# July has been a good agility month for Mr. Lars



## MrsBoats (May 20, 2010)

July has been good to us in the agility world. In AKC we moved Lars up to 24" and out of preferred which has been a little bumpier than I had expected. It took him a little while to figure out the right way to get himself over a taller jump when his drive really kicks in. He has three levels of drive LOL - "Show Drive", then there's "Class Drive" and then there's "Home Drive." Despite our little glitches, we earned 2 Novice Fast legs and 2 Novice Standard legs both with first places.


----------



## melgrj7 (Sep 21, 2007)

Congrats!!!!!!!


----------



## Fuzzybutts (Jul 21, 2011)

ENVY! lol (I have to make this message at least 10 letters??!!?? lol)


----------



## MrsBoats (May 20, 2010)

Thanks!!! I just got a couple of more pics of Lars and I from our "almost a q" jumpers class. Just one stupid bar...oh well.


----------



## jkliveng (Jul 7, 2011)

lookin' good!!


----------



## Shaina (Oct 28, 2007)

Congrats on the Qs!

Any particular reason you decided to take him out of preferred?


----------



## Inga (Jun 16, 2007)

I love Lars and his flying ears. He tucks up so nice and tight over the jumps. Congrats on your success.


----------



## MrsBoats (May 20, 2010)

Shaina said:


> Any particular reason you decided to take him out of preferred?


Thanks!

Lars is 24.5" tall and his AKC jump height is 24" for both obedience and agility. Lars has been a notorious bar smasher so we started him in preferred because of that reason. He smashes 16" jumps if we let him...it's more fun to run through the jumps than over them. He has a lot family that are agility dogs...most of them are working on their MACHs and a half brother does have his MACH. Instructors and friends have all commented that he doesn't have any trouble getting over the 24" bars...its a matter of if he feels like it. 
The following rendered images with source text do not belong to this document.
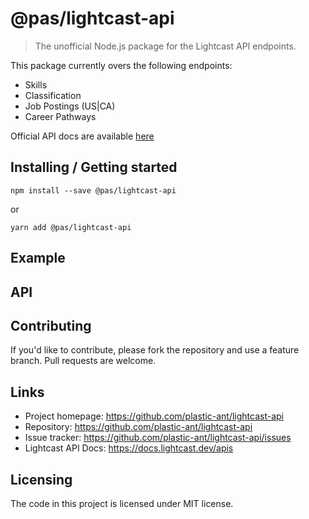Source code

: # @pas/lightcast-api

> The unofficial Node.js package for the Lightcast API endpoints.

This package currently overs the following endpoints:

- Skills
- Classification
- Job Postings (US|CA)
- Career Pathways

Official API docs are available [here](https://docs.lightcast.dev/apis)

## Installing / Getting started

```shell
npm install --save @pas/lightcast-api
```

or

```shell
yarn add @pas/lightcast-api
```

## Example

## API

## Contributing

If you'd like to contribute, please fork the repository and use a feature
branch. Pull requests are welcome.

## Links

- Project homepage: https://github.com/plastic-ant/lightcast-api
- Repository: https://github.com/plastic-ant/lightcast-api
- Issue tracker: https://github.com/plastic-ant/lightcast-api/issues
- Lightcast API Docs: https://docs.lightcast.dev/apis

## Licensing

The code in this project is licensed under MIT license.
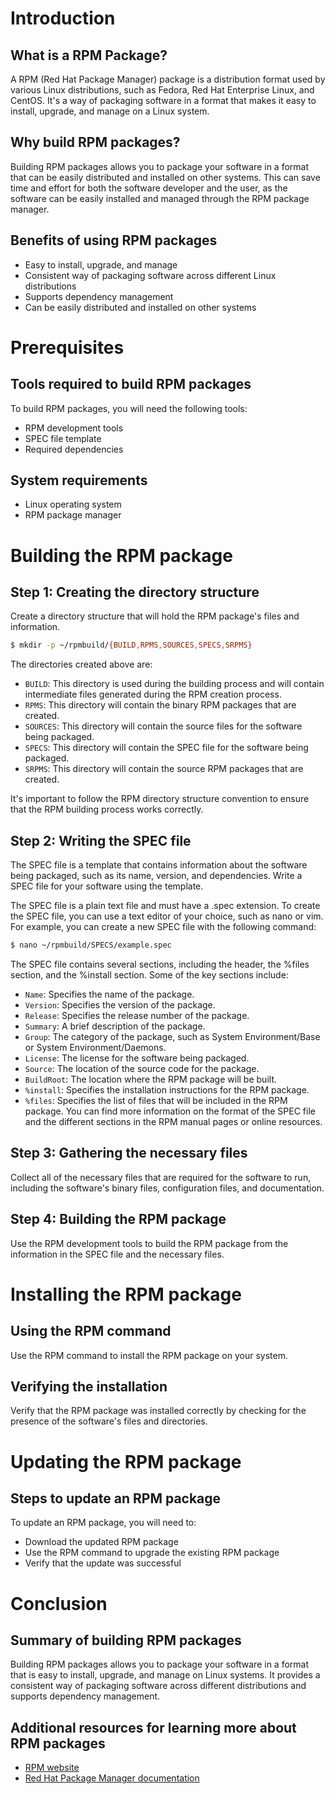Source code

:# Introduction
## What is a RPM Package?
A RPM (Red Hat Package Manager) package is a distribution format used by various Linux distributions, such as Fedora, Red Hat Enterprise Linux, and CentOS. It's a way of packaging software in a format that makes it easy to install, upgrade, and manage on a Linux system.

## Why build RPM packages?
Building RPM packages allows you to package your software in a format that can be easily distributed and installed on other systems. This can save time and effort for both the software developer and the user, as the software can be easily installed and managed through the RPM package manager.

## Benefits of using RPM packages
- Easy to install, upgrade, and manage
- Consistent way of packaging software across different Linux distributions
- Supports dependency management
- Can be easily distributed and installed on other systems

# Prerequisites
## Tools required to build RPM packages
To build RPM packages, you will need the following tools:
- RPM development tools
- SPEC file template
- Required dependencies

## System requirements
- Linux operating system
- RPM package manager

# Building the RPM package
## Step 1: Creating the directory structure
Create a directory structure that will hold the RPM package's files and information.
```bash
$ mkdir -p ~/rpmbuild/{BUILD,RPMS,SOURCES,SPECS,SRPMS}
```
The directories created above are:

- `BUILD`: This directory is used during the building process and will contain intermediate files generated during the RPM creation process.
- `RPMS`: This directory will contain the binary RPM packages that are created.
- `SOURCES`: This directory will contain the source files for the software being packaged.
- `SPECS`: This directory will contain the SPEC file for the software being packaged.
- `SRPMS`: This directory will contain the source RPM packages that are created.

It's important to follow the RPM directory structure convention to ensure that the RPM building process works correctly.

## Step 2: Writing the SPEC file
The SPEC file is a template that contains information about the software being packaged, such as its name, version, and dependencies. Write a SPEC file for your software using the template.

The SPEC file is a plain text file and must have a .spec extension. To create the SPEC file, you can use a text editor of your choice, such as nano or vim. For example, you can create a new SPEC file with the following command:
```bash
$ nano ~/rpmbuild/SPECS/example.spec
```
The SPEC file contains several sections, including the header, the %files section, and the %install section. Some of the key sections include:

- `Name`: Specifies the name of the package.
- `Version`: Specifies the version of the package.
- `Release`: Specifies the release number of the package.
- `Summary`: A brief description of the package.
- `Group`: The category of the package, such as System Environment/Base or System Environment/Daemons.
- `License`: The license for the software being packaged.
- `Source`: The location of the source code for the package.
- `BuildRoot`: The location where the RPM package will be built.
- `%install`: Specifies the installation instructions for the RPM package.
- `%files`: Specifies the list of files that will be included in the RPM package.
You can find more information on the format of the SPEC file and the different sections in the RPM manual pages or online resources.

## Step 3: Gathering the necessary files
Collect all of the necessary files that are required for the software to run, including the software's binary files, configuration files, and documentation.

## Step 4: Building the RPM package
Use the RPM development tools to build the RPM package from the information in the SPEC file and the necessary files.

# Installing the RPM package
## Using the RPM command
Use the RPM command to install the RPM package on your system.

## Verifying the installation
Verify that the RPM package was installed correctly by checking for the presence of the software's files and directories.

# Updating the RPM package
## Steps to update an RPM package
To update an RPM package, you will need to:
- Download the updated RPM package
- Use the RPM command to upgrade the existing RPM package
- Verify that the update was successful

# Conclusion
## Summary of building RPM packages
Building RPM packages allows you to package your software in a format that is easy to install, upgrade, and manage on Linux systems. It provides a consistent way of packaging software across different distributions and supports dependency management.

## Additional resources for learning more about RPM packages
- [RPM website](https://rpm.org/)
- [Red Hat Package Manager documentation](https://access.redhat.com/documentation/en-us/red_hat_enterprise_linux/8/html/packaging_and_distributing_software/index)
When the bars are lower, Lars goes faster and then he flattens out over the jumps like you can see in the avatar I have. Not the best jumping style for a dog his body style and size. When he's going over 24" jumps, he has to rock back on his rear and then arc over the jumps. Sometimes he just forgets about that when he's running at full throttle...but by the end of the month, he seemed to have remembered that. A lot of people were commenting that Lars needs the 24" jumps to get him to jump with better form and with better landings for his front end.


----------



## Shaina (Oct 28, 2007)

Hey, whatever's easier on those joints!


----------



## TStafford (Dec 23, 2009)

I love Lars!


----------